ASSIGNED TASK: Start at the top and transcribe every record through the final line exactly.

EXERCISE MATERIAL:
◇ ◇ ◇ ◇ ◇ ◇ ◇

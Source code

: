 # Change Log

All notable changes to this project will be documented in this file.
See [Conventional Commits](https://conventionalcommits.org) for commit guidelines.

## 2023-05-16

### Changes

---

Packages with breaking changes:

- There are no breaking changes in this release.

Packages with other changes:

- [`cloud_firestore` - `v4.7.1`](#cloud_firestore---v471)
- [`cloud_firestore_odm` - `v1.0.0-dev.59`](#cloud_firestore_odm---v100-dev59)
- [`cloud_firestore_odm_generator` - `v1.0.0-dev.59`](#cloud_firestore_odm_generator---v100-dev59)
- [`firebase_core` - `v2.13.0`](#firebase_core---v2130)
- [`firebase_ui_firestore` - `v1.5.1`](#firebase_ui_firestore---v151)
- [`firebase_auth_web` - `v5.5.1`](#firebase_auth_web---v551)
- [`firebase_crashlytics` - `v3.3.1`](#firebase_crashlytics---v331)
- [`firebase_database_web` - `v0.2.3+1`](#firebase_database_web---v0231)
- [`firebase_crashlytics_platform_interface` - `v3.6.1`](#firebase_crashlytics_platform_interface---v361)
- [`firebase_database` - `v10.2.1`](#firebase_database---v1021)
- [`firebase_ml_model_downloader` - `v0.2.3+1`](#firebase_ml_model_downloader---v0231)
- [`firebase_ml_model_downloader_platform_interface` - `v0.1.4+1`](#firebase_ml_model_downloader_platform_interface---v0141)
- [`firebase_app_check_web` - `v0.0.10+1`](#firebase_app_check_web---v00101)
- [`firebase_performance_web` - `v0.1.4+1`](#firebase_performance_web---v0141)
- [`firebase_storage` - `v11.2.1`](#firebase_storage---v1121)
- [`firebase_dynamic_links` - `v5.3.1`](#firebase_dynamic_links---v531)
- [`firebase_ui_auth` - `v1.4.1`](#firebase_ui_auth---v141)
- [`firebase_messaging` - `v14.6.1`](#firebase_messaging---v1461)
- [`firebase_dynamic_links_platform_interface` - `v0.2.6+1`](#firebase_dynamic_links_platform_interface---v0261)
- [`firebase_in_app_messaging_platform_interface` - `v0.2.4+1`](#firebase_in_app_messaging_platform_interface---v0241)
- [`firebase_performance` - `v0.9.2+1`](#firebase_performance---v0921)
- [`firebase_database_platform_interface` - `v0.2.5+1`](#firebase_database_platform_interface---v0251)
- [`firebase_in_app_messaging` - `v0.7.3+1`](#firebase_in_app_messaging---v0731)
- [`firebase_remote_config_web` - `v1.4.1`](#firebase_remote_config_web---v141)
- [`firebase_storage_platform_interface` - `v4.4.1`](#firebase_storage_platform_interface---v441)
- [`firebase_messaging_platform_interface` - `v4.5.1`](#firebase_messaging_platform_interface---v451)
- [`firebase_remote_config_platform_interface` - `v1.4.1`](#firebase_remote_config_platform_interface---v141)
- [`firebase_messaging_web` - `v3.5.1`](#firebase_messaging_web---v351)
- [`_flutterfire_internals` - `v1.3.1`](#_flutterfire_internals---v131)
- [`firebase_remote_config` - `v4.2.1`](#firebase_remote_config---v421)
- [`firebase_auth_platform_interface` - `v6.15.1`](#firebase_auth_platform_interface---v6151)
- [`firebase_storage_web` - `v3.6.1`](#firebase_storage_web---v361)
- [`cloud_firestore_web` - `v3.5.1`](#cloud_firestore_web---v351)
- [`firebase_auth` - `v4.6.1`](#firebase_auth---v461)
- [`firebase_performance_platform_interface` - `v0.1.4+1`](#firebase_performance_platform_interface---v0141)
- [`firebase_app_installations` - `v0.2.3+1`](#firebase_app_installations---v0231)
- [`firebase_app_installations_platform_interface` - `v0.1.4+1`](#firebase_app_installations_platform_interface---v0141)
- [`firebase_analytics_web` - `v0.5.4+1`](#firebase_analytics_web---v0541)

◇ ◇ ◇ ◇ ◇ ◇ ◇

SOLUTION:
Source code

: # Change Log

All notable changes to this project will be documented in this file.
See [Conventional Commits](https://conventionalcommits.org) for commit guidelines.

## 2023-05-16

### Changes

---

Packages with breaking changes:

- There are no breaking changes in this release.

Packages with other changes:

- [`cloud_firestore` - `v4.7.1`](#cloud_firestore---v471)
- [`cloud_firestore_odm` - `v1.0.0-dev.59`](#cloud_firestore_odm---v100-dev59)
- [`cloud_firestore_odm_generator` - `v1.0.0-dev.59`](#cloud_firestore_odm_generator---v100-dev59)
- [`firebase_core` - `v2.13.0`](#firebase_core---v2130)
- [`firebase_ui_firestore` - `v1.5.1`](#firebase_ui_firestore---v151)
- [`firebase_auth_web` - `v5.5.1`](#firebase_auth_web---v551)
- [`firebase_crashlytics` - `v3.3.1`](#firebase_crashlytics---v331)
- [`firebase_database_web` - `v0.2.3+1`](#firebase_database_web---v0231)
- [`firebase_crashlytics_platform_interface` - `v3.6.1`](#firebase_crashlytics_platform_interface---v361)
- [`firebase_database` - `v10.2.1`](#firebase_database---v1021)
- [`firebase_ml_model_downloader` - `v0.2.3+1`](#firebase_ml_model_downloader---v0231)
- [`firebase_ml_model_downloader_platform_interface` - `v0.1.4+1`](#firebase_ml_model_downloader_platform_interface---v0141)
- [`firebase_app_check_web` - `v0.0.10+1`](#firebase_app_check_web---v00101)
- [`firebase_performance_web` - `v0.1.4+1`](#firebase_performance_web---v0141)
- [`firebase_storage` - `v11.2.1`](#firebase_storage---v1121)
- [`firebase_dynamic_links` - `v5.3.1`](#firebase_dynamic_links---v531)
- [`firebase_ui_auth` - `v1.4.1`](#firebase_ui_auth---v141)
- [`firebase_messaging` - `v14.6.1`](#firebase_messaging---v1461)
- [`firebase_dynamic_links_platform_interface` - `v0.2.6+1`](#firebase_dynamic_links_platform_interface---v0261)
- [`firebase_in_app_messaging_platform_interface` - `v0.2.4+1`](#firebase_in_app_messaging_platform_interface---v0241)
- [`firebase_performance` - `v0.9.2+1`](#firebase_performance---v0921)
- [`firebase_database_platform_interface` - `v0.2.5+1`](#firebase_database_platform_interface---v0251)
- [`firebase_in_app_messaging` - `v0.7.3+1`](#firebase_in_app_messaging---v0731)
- [`firebase_remote_config_web` - `v1.4.1`](#firebase_remote_config_web---v141)
- [`firebase_storage_platform_interface` - `v4.4.1`](#firebase_storage_platform_interface---v441)
- [`firebase_messaging_platform_interface` - `v4.5.1`](#firebase_messaging_platform_interface---v451)
- [`firebase_remote_config_platform_interface` - `v1.4.1`](#firebase_remote_config_platform_interface---v141)
- [`firebase_messaging_web` - `v3.5.1`](#firebase_messaging_web---v351)
- [`_flutterfire_internals` - `v1.3.1`](#_flutterfire_internals---v131)
- [`firebase_remote_config` - `v4.2.1`](#firebase_remote_config---v421)
- [`firebase_auth_platform_interface` - `v6.15.1`](#firebase_auth_platform_interface---v6151)
- [`firebase_storage_web` - `v3.6.1`](#firebase_storage_web---v361)
- [`cloud_firestore_web` - `v3.5.1`](#cloud_firestore_web---v351)
- [`firebase_auth` - `v4.6.1`](#firebase_auth---v461)
- [`firebase_performance_platform_interface` - `v0.1.4+1`](#firebase_performance_platform_interface---v0141)
- [`firebase_app_installations` - `v0.2.3+1`](#firebase_app_installations---v0231)
- [`firebase_app_installations_platform_interface` - `v0.1.4+1`](#firebase_app_installations_platform_interface---v0141)
- [`firebase_analytics_web` - `v0.5.4+1`](#firebase_analytics_web---v0541)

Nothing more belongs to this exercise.